- The data:
········

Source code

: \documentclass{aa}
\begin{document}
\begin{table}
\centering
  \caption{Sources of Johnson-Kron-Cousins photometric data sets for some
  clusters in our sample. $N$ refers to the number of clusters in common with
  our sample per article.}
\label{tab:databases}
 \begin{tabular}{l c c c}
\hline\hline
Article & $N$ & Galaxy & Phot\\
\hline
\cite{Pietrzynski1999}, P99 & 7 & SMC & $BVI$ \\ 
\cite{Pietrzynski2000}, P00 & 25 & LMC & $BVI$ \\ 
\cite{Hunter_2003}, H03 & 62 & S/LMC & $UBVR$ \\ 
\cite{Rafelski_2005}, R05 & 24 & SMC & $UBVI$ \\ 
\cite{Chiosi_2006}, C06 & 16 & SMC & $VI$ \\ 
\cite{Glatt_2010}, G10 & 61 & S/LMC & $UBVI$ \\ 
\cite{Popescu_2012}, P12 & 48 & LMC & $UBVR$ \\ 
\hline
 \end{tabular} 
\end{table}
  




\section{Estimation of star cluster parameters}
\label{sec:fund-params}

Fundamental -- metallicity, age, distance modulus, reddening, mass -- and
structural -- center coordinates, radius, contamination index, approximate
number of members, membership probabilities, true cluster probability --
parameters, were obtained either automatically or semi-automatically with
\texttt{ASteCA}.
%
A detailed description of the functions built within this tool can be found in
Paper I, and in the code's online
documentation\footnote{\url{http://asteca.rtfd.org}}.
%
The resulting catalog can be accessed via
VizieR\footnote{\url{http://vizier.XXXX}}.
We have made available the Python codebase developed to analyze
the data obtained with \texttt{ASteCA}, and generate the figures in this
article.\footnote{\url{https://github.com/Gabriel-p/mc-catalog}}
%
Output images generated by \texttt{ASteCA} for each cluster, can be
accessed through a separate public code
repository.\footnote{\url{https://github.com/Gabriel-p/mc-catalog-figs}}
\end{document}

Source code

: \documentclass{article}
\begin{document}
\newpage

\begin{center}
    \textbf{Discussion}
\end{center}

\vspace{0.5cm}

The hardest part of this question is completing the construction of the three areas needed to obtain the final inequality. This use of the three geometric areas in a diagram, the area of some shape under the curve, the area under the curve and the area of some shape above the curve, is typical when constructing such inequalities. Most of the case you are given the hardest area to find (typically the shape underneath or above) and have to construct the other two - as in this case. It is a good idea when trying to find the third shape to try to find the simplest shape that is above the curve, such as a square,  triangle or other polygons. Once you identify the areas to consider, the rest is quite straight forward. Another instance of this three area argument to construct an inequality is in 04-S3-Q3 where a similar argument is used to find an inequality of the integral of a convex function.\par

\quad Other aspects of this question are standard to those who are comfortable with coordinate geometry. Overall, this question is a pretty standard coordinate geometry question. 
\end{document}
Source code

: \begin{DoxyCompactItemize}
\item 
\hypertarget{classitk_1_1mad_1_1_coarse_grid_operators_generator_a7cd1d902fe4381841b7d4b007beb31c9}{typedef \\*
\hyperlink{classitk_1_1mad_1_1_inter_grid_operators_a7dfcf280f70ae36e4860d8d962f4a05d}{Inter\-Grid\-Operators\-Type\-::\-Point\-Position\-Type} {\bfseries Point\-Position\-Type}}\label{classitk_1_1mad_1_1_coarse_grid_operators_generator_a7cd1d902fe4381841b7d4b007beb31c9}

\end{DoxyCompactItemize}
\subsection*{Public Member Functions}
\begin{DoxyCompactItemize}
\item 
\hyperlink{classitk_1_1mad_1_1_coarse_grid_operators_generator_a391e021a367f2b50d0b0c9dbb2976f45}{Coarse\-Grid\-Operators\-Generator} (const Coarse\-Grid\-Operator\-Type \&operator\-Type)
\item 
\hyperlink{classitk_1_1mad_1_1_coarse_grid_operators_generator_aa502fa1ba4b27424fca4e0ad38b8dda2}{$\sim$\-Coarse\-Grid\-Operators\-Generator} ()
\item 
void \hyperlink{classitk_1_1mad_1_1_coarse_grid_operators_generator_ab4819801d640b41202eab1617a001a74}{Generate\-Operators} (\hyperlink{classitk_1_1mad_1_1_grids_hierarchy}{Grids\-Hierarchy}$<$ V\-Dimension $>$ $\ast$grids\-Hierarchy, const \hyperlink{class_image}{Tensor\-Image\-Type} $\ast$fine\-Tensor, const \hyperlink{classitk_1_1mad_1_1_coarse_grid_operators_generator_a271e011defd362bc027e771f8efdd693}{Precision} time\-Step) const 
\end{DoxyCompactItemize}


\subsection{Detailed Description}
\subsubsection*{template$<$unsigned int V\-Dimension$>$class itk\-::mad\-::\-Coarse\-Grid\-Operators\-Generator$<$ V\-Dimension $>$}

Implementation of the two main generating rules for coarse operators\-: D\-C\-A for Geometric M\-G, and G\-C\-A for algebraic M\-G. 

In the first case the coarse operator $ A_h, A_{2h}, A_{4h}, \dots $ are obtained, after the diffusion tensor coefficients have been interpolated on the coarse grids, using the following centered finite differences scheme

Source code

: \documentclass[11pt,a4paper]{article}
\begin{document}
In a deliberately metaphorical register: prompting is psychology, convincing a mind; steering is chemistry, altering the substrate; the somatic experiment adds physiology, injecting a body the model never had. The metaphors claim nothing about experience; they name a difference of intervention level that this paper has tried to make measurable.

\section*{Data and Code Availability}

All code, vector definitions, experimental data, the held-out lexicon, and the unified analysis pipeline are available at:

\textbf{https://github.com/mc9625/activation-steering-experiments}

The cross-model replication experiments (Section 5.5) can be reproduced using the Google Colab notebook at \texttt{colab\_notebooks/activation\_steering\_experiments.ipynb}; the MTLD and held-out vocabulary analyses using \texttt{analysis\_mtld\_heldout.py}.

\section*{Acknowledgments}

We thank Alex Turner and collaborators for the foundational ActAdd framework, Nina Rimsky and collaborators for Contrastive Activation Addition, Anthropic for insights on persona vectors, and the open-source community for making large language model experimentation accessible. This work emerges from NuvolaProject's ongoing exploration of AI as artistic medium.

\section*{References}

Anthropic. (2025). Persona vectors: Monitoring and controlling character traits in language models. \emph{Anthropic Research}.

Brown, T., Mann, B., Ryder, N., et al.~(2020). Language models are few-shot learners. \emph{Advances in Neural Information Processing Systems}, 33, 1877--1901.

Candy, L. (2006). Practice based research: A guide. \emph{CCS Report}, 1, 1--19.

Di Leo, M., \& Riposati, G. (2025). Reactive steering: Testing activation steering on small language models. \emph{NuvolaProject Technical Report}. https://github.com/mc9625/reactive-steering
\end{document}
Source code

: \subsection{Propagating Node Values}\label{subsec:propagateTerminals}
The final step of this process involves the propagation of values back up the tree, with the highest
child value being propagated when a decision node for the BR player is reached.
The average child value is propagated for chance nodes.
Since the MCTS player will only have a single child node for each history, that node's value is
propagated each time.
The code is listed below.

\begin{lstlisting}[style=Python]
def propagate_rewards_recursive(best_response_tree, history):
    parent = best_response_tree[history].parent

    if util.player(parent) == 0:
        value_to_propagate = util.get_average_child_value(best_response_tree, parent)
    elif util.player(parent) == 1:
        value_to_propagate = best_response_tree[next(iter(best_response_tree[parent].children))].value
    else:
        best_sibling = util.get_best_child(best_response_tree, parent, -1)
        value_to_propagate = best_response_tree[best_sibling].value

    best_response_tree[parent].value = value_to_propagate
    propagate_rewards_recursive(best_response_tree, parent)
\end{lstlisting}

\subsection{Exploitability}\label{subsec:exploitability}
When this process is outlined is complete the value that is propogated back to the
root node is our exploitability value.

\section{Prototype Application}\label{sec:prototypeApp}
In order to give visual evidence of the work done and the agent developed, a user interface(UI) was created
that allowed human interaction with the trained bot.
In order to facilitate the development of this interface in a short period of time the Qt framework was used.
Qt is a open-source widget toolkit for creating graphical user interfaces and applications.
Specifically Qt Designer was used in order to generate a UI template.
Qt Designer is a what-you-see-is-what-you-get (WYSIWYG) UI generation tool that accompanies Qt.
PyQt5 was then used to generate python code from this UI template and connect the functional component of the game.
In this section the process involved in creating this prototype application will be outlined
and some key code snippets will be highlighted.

········

- Requirement:
Only those lines of the entries above that run from the line containing "clusters in our" to the line containing "S/LMC & $UBVR$ \\", both included, should be transcribed exactly.

- Written answer:
  clusters in our sample. $N$ refers to the number of clusters in common with
  our sample per article.}
\label{tab:databases}
 \begin{tabular}{l c c c}
\hline\hline
Article & $N$ & Galaxy & Phot\\
\hline
\cite{Pietrzynski1999}, P99 & 7 & SMC & $BVI$ \\ 
\cite{Pietrzynski2000}, P00 & 25 & LMC & $BVI$ \\ 
\cite{Hunter_2003}, H03 & 62 & S/LMC & $UBVR$ \\ 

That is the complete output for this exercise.